Providing an overview of the group's catalog thus far, the bonus disc on 10 includes "A Thousand Years," "Fight Song/Amazing Grace," "Sky Full of Stars," and other staples. Heralding the new material, The Piano Guys introduce the first disc of the album with the single "You Say." On this rich mosaic of strings and piano, they weave Lauren Daigle's uplifting "You Say" together with Beethoven's "Sonata Pathétique," upholding an important reminder in the process.

"We are all so entrenched in The Piano Guys' mantra, belief system, and purpose," he goes on. "We believe the worth of the soul is invaluable. 'You Say' proclaims, 'The world might say I'm dead, but you—as God—say I belong and I'm strong'. The message aligns perfectly with our core beliefs and values. It was fun to combine it with 'Sonata Pathétique,' which in my opinion, is one of the Top 10 classical pieces written. The message of 'You Say' and the new tunes represent us striving to return to our core purpose, why we do what we do, why we create what we create, why we write what we write, and why we play what we play. Our fundamental purpose is to spread hope and help people recognize the worth of their own souls."

They infuse a fresh fire into "Für Elise Jam." Steven goes on, "It was an improvisation Jon and I would do back in the day. We'd play around with 'Für Elise.' At his concerts, he often started with a classical entrance. All of a sudden, he'd throw some rock and jazz onto it, turning the piece on its head. It's moments like this that really gave birth to The Piano Guys."

In keeping with another tradition of The Piano Guys, they once again reimagine, re-envision, and reinvigorate the landscape of popular culture by translating pop gems such as Lewis Capaldi's "Someone You Loved," Rascal Flatts' "Bless The Broken Road," and Ed Sheeran's "Thinking Out Loud" into warm classically spun instrumental tapestries. Meanwhile, they entwine Selena Gomez's "Lose You To Love Me" with Frédéric Chopin's "Raindrop Prelude."

"There's a catharsis to this one," observes Steven. "We slowed it down and made it meditative. There's a necessary darkness to contrast with the light as it shines through in measured moments. I also don't think anybody has ever tried to juxtapose Chopin with Selena Gomez before," he smiles.

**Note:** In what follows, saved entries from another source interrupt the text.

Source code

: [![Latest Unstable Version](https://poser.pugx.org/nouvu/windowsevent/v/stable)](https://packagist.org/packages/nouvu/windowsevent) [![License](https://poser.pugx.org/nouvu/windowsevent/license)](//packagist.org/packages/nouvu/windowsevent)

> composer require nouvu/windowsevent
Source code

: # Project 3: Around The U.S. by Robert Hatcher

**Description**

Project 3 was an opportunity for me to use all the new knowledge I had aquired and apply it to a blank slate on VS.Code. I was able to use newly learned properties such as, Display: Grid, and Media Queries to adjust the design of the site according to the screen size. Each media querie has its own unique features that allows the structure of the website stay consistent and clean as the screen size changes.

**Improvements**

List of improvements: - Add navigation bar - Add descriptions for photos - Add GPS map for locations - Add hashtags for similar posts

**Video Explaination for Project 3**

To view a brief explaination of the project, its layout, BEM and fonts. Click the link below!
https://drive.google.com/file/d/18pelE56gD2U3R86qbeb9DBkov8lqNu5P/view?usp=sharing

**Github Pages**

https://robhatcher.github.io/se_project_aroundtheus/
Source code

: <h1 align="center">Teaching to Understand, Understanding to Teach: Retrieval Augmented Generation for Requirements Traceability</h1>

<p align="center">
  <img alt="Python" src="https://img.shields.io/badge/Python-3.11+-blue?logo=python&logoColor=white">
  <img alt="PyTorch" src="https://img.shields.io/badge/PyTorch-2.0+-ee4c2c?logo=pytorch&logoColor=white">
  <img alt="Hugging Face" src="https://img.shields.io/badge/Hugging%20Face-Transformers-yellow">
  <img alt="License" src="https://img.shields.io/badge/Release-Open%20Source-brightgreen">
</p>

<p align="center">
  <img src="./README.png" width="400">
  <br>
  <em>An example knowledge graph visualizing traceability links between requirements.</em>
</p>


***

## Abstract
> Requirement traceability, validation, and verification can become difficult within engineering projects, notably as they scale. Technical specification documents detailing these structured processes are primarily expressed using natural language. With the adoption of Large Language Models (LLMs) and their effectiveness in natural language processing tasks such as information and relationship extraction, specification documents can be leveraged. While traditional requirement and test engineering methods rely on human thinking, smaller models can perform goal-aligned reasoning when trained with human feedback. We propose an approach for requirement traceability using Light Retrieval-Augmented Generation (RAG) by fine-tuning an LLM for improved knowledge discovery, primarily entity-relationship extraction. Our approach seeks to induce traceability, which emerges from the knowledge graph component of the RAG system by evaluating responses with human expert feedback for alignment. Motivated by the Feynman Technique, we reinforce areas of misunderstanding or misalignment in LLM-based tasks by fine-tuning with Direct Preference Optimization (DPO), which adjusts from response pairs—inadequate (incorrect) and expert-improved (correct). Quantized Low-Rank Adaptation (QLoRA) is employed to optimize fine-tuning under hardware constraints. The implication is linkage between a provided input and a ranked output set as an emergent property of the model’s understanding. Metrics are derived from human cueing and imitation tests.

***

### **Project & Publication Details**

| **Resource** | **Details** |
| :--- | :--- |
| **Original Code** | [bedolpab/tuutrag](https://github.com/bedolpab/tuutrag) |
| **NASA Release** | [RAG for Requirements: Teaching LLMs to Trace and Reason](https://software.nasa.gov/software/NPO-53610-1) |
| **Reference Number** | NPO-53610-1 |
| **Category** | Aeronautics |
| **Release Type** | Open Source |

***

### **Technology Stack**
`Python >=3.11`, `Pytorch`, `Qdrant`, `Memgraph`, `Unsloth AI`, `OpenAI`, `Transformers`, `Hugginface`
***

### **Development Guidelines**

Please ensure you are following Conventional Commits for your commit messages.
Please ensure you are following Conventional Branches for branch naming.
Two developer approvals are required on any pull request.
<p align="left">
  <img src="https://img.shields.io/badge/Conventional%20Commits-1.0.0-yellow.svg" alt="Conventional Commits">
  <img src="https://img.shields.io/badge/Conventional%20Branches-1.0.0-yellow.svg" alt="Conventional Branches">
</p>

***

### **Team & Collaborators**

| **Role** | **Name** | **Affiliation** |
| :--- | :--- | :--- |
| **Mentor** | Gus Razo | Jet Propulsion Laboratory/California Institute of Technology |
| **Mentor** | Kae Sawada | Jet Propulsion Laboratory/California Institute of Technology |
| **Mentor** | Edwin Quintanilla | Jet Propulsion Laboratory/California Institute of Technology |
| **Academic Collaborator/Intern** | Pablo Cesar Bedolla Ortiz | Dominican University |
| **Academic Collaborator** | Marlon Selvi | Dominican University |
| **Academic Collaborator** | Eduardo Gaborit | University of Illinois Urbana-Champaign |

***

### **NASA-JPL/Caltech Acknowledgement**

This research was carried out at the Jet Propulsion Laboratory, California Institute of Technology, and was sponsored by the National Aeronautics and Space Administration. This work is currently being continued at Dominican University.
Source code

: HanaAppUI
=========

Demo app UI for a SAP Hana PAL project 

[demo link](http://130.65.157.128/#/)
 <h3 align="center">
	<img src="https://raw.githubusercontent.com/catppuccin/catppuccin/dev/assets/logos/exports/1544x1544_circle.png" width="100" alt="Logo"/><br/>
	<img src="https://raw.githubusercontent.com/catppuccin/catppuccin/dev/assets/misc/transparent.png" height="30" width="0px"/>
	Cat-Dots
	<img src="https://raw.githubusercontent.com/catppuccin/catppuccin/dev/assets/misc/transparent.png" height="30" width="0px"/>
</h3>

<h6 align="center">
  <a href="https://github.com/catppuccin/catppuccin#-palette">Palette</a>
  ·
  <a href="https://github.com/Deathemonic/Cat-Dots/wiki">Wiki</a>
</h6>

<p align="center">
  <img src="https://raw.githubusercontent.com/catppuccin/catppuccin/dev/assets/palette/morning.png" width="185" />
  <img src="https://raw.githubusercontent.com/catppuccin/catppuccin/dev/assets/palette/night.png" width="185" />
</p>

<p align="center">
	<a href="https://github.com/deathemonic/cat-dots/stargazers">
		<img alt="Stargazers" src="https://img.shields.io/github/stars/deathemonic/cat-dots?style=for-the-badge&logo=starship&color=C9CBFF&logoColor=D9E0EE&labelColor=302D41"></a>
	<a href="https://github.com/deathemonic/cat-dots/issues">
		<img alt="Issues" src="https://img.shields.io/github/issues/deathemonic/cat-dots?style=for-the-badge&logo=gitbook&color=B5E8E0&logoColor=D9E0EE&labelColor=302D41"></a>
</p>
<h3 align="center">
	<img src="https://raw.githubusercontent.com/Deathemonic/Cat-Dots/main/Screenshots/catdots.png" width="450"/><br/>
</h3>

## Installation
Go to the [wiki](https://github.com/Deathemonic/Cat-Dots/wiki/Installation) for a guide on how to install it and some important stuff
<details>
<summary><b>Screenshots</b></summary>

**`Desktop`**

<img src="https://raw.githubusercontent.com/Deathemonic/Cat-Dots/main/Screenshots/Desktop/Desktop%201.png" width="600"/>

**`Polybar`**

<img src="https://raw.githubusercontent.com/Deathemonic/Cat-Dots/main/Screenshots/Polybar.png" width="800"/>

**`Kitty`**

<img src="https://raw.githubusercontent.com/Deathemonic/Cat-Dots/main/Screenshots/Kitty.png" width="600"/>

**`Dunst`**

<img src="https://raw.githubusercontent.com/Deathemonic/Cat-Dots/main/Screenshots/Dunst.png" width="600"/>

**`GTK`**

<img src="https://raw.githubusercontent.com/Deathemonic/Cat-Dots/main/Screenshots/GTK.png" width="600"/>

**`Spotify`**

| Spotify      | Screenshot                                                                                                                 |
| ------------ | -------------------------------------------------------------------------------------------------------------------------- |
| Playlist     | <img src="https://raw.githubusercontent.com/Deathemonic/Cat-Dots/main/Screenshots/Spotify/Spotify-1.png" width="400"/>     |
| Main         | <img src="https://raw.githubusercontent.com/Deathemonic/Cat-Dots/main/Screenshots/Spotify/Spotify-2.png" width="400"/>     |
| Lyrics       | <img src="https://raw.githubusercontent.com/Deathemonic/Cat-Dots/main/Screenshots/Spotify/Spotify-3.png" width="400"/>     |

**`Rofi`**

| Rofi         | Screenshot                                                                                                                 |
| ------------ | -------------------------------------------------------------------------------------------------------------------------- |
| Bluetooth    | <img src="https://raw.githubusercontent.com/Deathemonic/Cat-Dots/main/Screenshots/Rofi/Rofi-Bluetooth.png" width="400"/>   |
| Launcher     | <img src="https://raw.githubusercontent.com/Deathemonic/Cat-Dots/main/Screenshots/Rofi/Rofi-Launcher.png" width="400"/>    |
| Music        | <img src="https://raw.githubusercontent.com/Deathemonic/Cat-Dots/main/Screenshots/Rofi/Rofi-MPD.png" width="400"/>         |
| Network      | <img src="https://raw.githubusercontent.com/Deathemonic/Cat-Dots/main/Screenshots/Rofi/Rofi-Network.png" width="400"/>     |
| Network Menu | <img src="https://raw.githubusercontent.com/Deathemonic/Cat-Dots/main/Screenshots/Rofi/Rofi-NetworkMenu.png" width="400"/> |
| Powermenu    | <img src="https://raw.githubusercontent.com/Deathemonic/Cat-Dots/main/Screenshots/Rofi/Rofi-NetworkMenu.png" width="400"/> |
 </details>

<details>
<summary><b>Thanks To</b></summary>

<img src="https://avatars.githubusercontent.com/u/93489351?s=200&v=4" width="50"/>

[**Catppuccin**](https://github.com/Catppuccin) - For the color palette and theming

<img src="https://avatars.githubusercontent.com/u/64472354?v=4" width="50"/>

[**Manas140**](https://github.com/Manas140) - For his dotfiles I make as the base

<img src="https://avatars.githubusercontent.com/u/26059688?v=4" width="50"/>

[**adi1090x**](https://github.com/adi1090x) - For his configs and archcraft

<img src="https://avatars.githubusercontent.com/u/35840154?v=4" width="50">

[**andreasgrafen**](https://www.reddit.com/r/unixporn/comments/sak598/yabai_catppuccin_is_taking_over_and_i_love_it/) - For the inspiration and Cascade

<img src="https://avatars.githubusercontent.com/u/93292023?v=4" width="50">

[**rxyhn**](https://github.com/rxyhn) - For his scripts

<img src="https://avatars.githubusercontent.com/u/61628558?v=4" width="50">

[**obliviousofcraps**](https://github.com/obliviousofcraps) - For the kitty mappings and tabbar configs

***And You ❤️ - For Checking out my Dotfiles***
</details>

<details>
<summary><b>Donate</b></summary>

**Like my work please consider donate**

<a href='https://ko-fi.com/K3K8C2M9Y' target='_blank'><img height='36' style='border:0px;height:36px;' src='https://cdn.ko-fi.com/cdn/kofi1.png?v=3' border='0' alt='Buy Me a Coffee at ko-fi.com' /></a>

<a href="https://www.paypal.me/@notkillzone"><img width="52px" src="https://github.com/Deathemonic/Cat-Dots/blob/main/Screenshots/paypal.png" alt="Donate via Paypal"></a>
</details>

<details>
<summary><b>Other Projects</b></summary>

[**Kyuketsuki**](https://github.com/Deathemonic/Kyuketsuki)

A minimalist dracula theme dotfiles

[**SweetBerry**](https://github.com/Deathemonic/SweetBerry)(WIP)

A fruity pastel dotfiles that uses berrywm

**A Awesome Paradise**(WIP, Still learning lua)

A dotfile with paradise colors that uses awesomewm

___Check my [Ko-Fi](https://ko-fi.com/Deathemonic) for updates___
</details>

Another original, "Better Days" amplifies a personal story with equally powerful vocal delivery by Al.

"It's a vocal tune Al primarily wrote," says Steven. "It's basically his struggle over the past six months through COVID-19 and everything. He just put his feelings on paper and sang his heart out."

In the end, The Piano Guys may be ten years older and wiser, but they cling to the same values and mission that brought them here ten years ago.

"We hope 10 brings the spirit of joy and hope into the hearts of those who listen to it," Steven leaves off. "We hope there is ten years' worth of effort on our part injected to the point where it comes across authentically, and we hope, maybe, it does some good."